Monoacylglycerol acyltransferase (MGAT) catalyzes the synthesis of diacylglycerol, the precursor of triacylglycerol biosynthesis and an important signaling molecule. Here, we describe the isolation and characterization of the peanut (Arachis hypogaea) MGAT gene. The soluble enzyme utilizes invariant histidine-62 and aspartate-67 residues of the acyltransferase motif for its MGAT activity. A sequence analysis revealed the presence of a hydrolase (GXSXG) motif, and enzyme assays revealed the presence of monoacylglycerol (MAG) and lysophosphatidylcholine (LPC) hydrolytic activities, indicating the bifunctional nature of the enzyme.

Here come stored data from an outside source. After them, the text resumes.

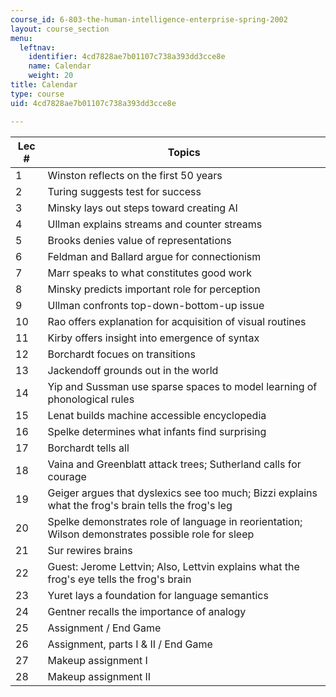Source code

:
 ```yaml
---
course_id: 6-803-the-human-intelligence-enterprise-spring-2002
layout: course_section
menu:
  leftnav:
    identifier: 4cd7828ae7b01107c738a393dd3cce8e
    name: Calendar
    weight: 20
title: Calendar
type: course
uid: 4cd7828ae7b01107c738a393dd3cce8e

---
```


| Lec # | Topics |
| --- | --- |
| 1 | Winston reflects on the first 50 years |
| 2 | Turing suggests test for success |
| 3 | Minsky lays out steps toward creating AI |
| 4 | Ullman explains streams and counter streams |
| 5 | Brooks denies value of representations |
| 6 | Feldman and Ballard argue for connectionism |
| 7 | Marr speaks to what constitutes good work |
| 8 | Minsky predicts important role for perception |
| 9 | Ullman confronts top-down-bottom-up issue |
| 10 | Rao offers explanation for acquisition of visual routines |
| 11 | Kirby offers insight into emergence of syntax |
| 12 | Borchardt focues on transitions |
| 13 | Jackendoff grounds out in the world |
| 14 | Yip and Sussman use sparse spaces to model learning of phonological rules |
| 15 | Lenat builds machine accessible encyclopedia |
| 16 | Spelke determines what infants find surprising |
| 17 | Borchardt tells all |
| 18 | Vaina and Greenblatt attack trees; Sutherland calls for courage |
| 19 | Geiger argues that dyslexics see too much; Bizzi explains what the frog's brain tells the frog's leg |
| 20 | Spelke demonstrates role of language in reorientation; Wilson demonstrates possible role for sleep |
| 21 | Sur rewires brains |
| 22 | Guest: Jerome Lettvin; Also, Lettvin explains what the frog's eye tells the frog's brain |
| 23 | Yuret lays a foundation for language semantics |
| 24 | Gentner recalls the importance of analogy |
| 25 | Assignment / End Game |
| 26 | Assignment, parts I & II / End Game |
| 27 | Makeup assignment I |
| 28 | Makeup assignment II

The overexpression of the MGAT gene in yeast (Saccharomyces cerevisiae) caused an increase in triacylglycerol accumulation. Similar to the peanut MGAT, the Arabidopsis (Arabidopsis thaliana) homolog (At1g52760) also exhibited both acyltransferase and hydrolase activities. Interestingly, the yeast homolog lacks the conserved HX4D motif, and it is deficient in the acyltransferase function but exhibits MAG and LPC hydrolase activities. This study demonstrates the presence of a soluble MGAT/hydrolase in plants. The predicted three-dimensional homology modeling and substrate docking suggested the presence of two separate substrate (MAG and LPC)-binding sites in a single polypeptide. Our study describes a soluble bifunctional enzyme that has both MGAT and hydrolase functions.